Leggevo alcuni giorni fa alcune riflessioni del CEO di una grande azienda, spesso costretto – secondo le sue parole – a prendere decisioni in 5 minuti su questioni sulle quali altri hanno lavorato 5 mesi. Egli affermava che, se la persona che gli presentava la questione o la proposta sembrava abbastanza sicura di sé, aveva il suo ok. Altrimenti, no.

Questo esempio mi serve per introdurre un tema chiave: il modo in cui parliamo e ascoltiamo è condizionato dal nostro background culturale e sociale. Ciò che per il CEO in questione è “self-confidence”, infatti, potrebbe non esserlo per un altro.

Se estendiamo il discorso al tema del gender gap, è facile intuire che, poiché le donne hanno nel tempo imparato a esprimersi in un modo diverso rispetto agli uomini, se una donna deve farsi valutare da un uomo o da più uomini rispetto al proprio grado di competenza o sicurezza, il rischio di incomprensione è elevato.

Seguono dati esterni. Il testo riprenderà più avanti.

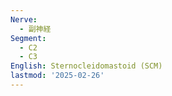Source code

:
 ```yaml
---
Nerve:
  - 副神経
Segment:
  - C2
  - C3
English: Sternocleidomastoid (SCM)
lastmod: '2025-02-26'
---
```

E quindi, riuscire a far sentire la propria voce, diventa più difficile – soprattutto se a quella voce non viene riconosciuta autorevolezza o la giusta competenza.

Porto degli esempi al riguardo, che ho estratto dall’interessante articolo di Deborah Tannen, The Power of Talk”:

  • Fare domande: sebbene porre le giuste domande sia una delle caratteristiche di un buon manager, come e quando facciamo domande manda segnali non intenzionali riguardo la nostra competenza. Se in un gruppo siamo le uniche (o gli unici) a fare domande, rischiamo di essere considerati meno preparati degli altri. In che modo questo incide anche in ambito lavorativo? Da alcuni studi, risulta che gli uomini sono più restii a fare domande o a chiedere indicazioni quando si perdono e in genere, esplicitano di meno delle donne dubbi o richieste di chiarimenti. E se gli uomini ritengono che fare domande possa avere un effetto negativo sulla propria immagine, allora per questi stessi uomini sarà normale farsi un’opinione negativa di una donna che faccia domande in situazioni in cui loro non le farebbero.
  • Dare feedback: anche in questo caso, le incomprensioni sono frequenti. Prendo spunto dal caso che cita Tannen nel suo articolo, e cioè il caso di una manager che, insoddisfatta del lavoro del suo direttore di marketing, gli chiede di apportare delle modifiche, ma prima di porre l’accento sulle critiche, ha il tatto e la sensibilità di sottolineare gli aspetti positivi del lavoro. Tuttavia, quello che io ho inteso come tatto e sensibilità, non è stato considerato alla stessa stregua dal direttore di marketing che, considerando l’apprezzamento iniziale come la parte più importante del colloquio con la manager e le critiche come un fatto secondario, finisce per modificare in modo molto superficiale il report. Questo breve esempio dimostra come i differenti stili di linguaggio abbiano un impatto rilevante sull’esito di una conversazione o su una relazione (personale o professionale). 
  • Esprimersi in modo indiretto: quest’ultimo punto è collegato al precedente. Infatti, è probabile che il direttore di marketing abbia considerato il modo di esprimersi della manager poco chiaro e quindi, che l’abbia considerata poco sicura di sé. Questo è un punto molto importante secondo me: sapersi esprimere in modo chiaro e diretto non significa perdere la gentilezza – significa utilizzare un linguaggio assertivo, in grado di dare direttive senza prevaricare. In caso contrario, con un linguaggio che privilegia l’espressione indiretta, il rischio è che chi ascolta consideri l’interlocutore (in tal caso, la manager) con le idee poco chiare e scarsamente autorevole, tanto che i suoi giudizi non vengono presi troppo sul serio.

Questi sono solo 3 esempi, ma il concetto che mi preme far passare è che per realizzare la propria personale via per il successo è importante saper combinare due aspetti: restare fedeli a se stesse (come ho già scritto in un altro mio precedente articolo) e avere padronanza del contesto in cui si opera, conoscerlo e decodificare i segnali di incomprensione che possono sorgere nella comunicazione a vari livelli.